Ayodea mengangguk. Setelah mencumbu gadis itu, mereka tidur saling berpelukan. Masing-masing dengan mimpinya. Sekartaji merasa bahagia dan aman menemukan pemuda yang mencintainya. Angannya melayang jauh, membayangkan kebahagiaan mereka kelak. Berumah tangga, mempunyai anak, bercanda ria, dan sebagainya. Tapi yang dipikirkan Ayodea lain lagi. Selangkah lagi impiannya akan tercapai, menjadi orang yang akan menjagoi rimba persilatan. Tidak ada seorang pun yang akan menandinginya.

***

Perjalanan ke tempat tujuan memakan waktu dua hari dua malam. Tapi, rasa lelah mereka terobati ketika melihat tanda-tanda yang ada di tempat itu sama dengan yang tergambar di tubuh Sekartaji.

"Tapi lembah ini luas sekali, Kakang. Bagaimana kita dapat menemukan letak goa itu?"

"Ingat, Sekar! Goa itu tidak akan ditemukan begitu saja. Ada tanda khusus yang akan membuat goa itu terbuka. Jadi, selama tak ada yang menemukan pembuka goa, maka goa itu akan terlihat seperti dinding saja," jelas Ayodea.

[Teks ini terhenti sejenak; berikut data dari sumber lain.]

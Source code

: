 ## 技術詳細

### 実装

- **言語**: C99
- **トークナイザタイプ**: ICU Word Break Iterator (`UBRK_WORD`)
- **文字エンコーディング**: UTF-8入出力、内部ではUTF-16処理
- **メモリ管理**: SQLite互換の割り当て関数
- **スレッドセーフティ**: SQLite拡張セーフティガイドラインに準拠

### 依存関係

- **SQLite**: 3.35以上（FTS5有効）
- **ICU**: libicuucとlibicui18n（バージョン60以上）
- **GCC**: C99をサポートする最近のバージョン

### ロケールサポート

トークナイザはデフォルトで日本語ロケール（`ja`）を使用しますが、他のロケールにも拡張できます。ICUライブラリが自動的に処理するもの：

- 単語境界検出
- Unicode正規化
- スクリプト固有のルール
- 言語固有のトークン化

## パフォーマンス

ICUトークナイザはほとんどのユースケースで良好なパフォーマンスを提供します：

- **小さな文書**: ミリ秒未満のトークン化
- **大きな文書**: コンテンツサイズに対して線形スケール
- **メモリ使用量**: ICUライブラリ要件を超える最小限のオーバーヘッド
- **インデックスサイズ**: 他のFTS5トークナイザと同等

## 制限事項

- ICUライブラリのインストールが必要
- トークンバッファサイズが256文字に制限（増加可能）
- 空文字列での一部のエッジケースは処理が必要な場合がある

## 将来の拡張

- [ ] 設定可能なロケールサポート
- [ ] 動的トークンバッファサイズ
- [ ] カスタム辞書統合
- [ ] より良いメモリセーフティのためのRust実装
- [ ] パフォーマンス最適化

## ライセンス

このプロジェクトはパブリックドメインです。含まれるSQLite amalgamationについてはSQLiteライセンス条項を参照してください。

"Jadi, kita harus menemukan batu tebing yang menonjol seperti tanduk kerbau?"

"Betul!"

Keduanya terus menyusuri tebing terjal di lembah itu.

"Kakang, lihat!" seru Sekartaji.

Wakalu alias Ayodea menoleh ke arah yang ditunjuk Sekartaji. Di sana dilihatnya dua bongkah batu sepanjang setengah jengkal, saling bertolak belakang. Bentuk batu itu seperti ulekan sambal, disamarkan oleh tonjolan-tonjolan batu sebesar kepalan tangan.

"Mari kita lihat dan coba!" ajak Ayodea.

Kemudian, mereka melangkah mendekati batu yang berbentuk aneh itu. Setelah mengamat-amati secara seksama, Ayodea memutar kedua batu itu secara bersamaan ke arah kiri dan kanan. Sehingga ujung-ujung bagian atasnya hampir bersentuhan.

"Kakang, lihat! Tebing ini bergeser perlahan-lahan!" seru Sekartaji sambil menunjuk dinding tebing yang bergeser membentuk sebuah pintu.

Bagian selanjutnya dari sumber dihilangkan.